Listed entries |
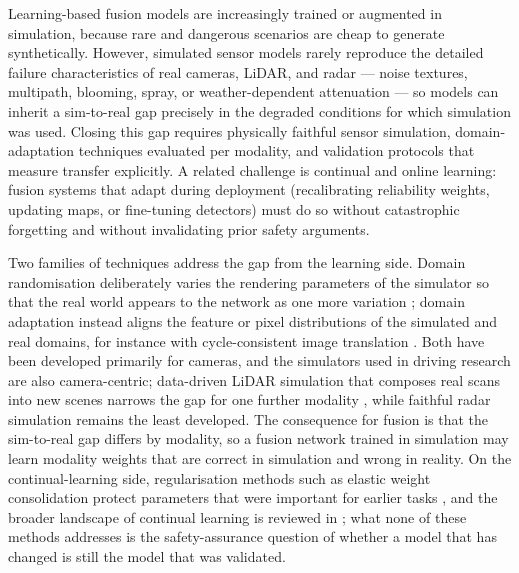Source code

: \documentclass[graybox,envcountchap]{style/SNmono}
\begin{document}
Learning-based fusion models are increasingly trained or augmented in simulation, because rare and dangerous scenarios are cheap to generate synthetically. However, simulated sensor models rarely reproduce the detailed failure characteristics of real cameras, LiDAR, and radar --- noise textures, multipath, blooming, spray, or weather-dependent attenuation --- so models can inherit a sim-to-real gap precisely in the degraded conditions for which simulation was used. Closing this gap requires physically faithful sensor simulation, domain-adaptation techniques evaluated per modality, and validation protocols that measure transfer explicitly. A related challenge is continual and online learning: fusion systems that adapt during deployment (recalibrating reliability weights, updating maps, or fine-tuning detectors) must do so without catastrophic forgetting and without invalidating prior safety arguments.

Two families of techniques address the gap from the learning side. Domain randomisation deliberately varies the rendering parameters of the simulator so that the real world appears to the network as one more variation \cite{tobin2017_domain_randomization}; domain adaptation instead aligns the feature or pixel distributions of the simulated and real domains, for instance with cycle-consistent image translation \cite{hoffman2018_cycada}. Both have been developed primarily for cameras, and the simulators used in driving research \cite{dosovitskiy_carla_2017,shah_airsim_2017} are also camera-centric; data-driven LiDAR simulation that composes real scans into new scenes narrows the gap for one further modality \cite{manivasagam2020_lidarsim}, while faithful radar simulation remains the least developed. The consequence for fusion is that the sim-to-real gap differs by modality, so a fusion network trained in simulation may learn modality weights that are correct in simulation and wrong in reality. On the continual-learning side, regularisation methods such as elastic weight consolidation protect parameters that were important for earlier tasks \cite{kirkpatrick2017_ewc}, and the broader landscape of continual learning is reviewed in \cite{parisi2019_continual}; what none of these methods addresses is the safety-assurance question of whether a model that has changed is still the model that was validated.
\end{document}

Aim of the task | The material above must be set down word for word, with no picture carried over.

Answer for this exercise |
Source code

: \documentclass[graybox,envcountchap]{style/SNmono}
\begin{document}
Learning-based fusion models are increasingly trained or augmented in simulation, because rare and dangerous scenarios are cheap to generate synthetically. However, simulated sensor models rarely reproduce the detailed failure characteristics of real cameras, LiDAR, and radar --- noise textures, multipath, blooming, spray, or weather-dependent attenuation --- so models can inherit a sim-to-real gap precisely in the degraded conditions for which simulation was used. Closing this gap requires physically faithful sensor simulation, domain-adaptation techniques evaluated per modality, and validation protocols that measure transfer explicitly. A related challenge is continual and online learning: fusion systems that adapt during deployment (recalibrating reliability weights, updating maps, or fine-tuning detectors) must do so without catastrophic forgetting and without invalidating prior safety arguments.

Two families of techniques address the gap from the learning side. Domain randomisation deliberately varies the rendering parameters of the simulator so that the real world appears to the network as one more variation \cite{tobin2017_domain_randomization}; domain adaptation instead aligns the feature or pixel distributions of the simulated and real domains, for instance with cycle-consistent image translation \cite{hoffman2018_cycada}. Both have been developed primarily for cameras, and the simulators used in driving research \cite{dosovitskiy_carla_2017,shah_airsim_2017} are also camera-centric; data-driven LiDAR simulation that composes real scans into new scenes narrows the gap for one further modality \cite{manivasagam2020_lidarsim}, while faithful radar simulation remains the least developed. The consequence for fusion is that the sim-to-real gap differs by modality, so a fusion network trained in simulation may learn modality weights that are correct in simulation and wrong in reality. On the continual-learning side, regularisation methods such as elastic weight consolidation protect parameters that were important for earlier tasks \cite{kirkpatrick2017_ewc}, and the broader landscape of continual learning is reviewed in \cite{parisi2019_continual}; what none of these methods addresses is the safety-assurance question of whether a model that has changed is still the model that was validated.
\end{document}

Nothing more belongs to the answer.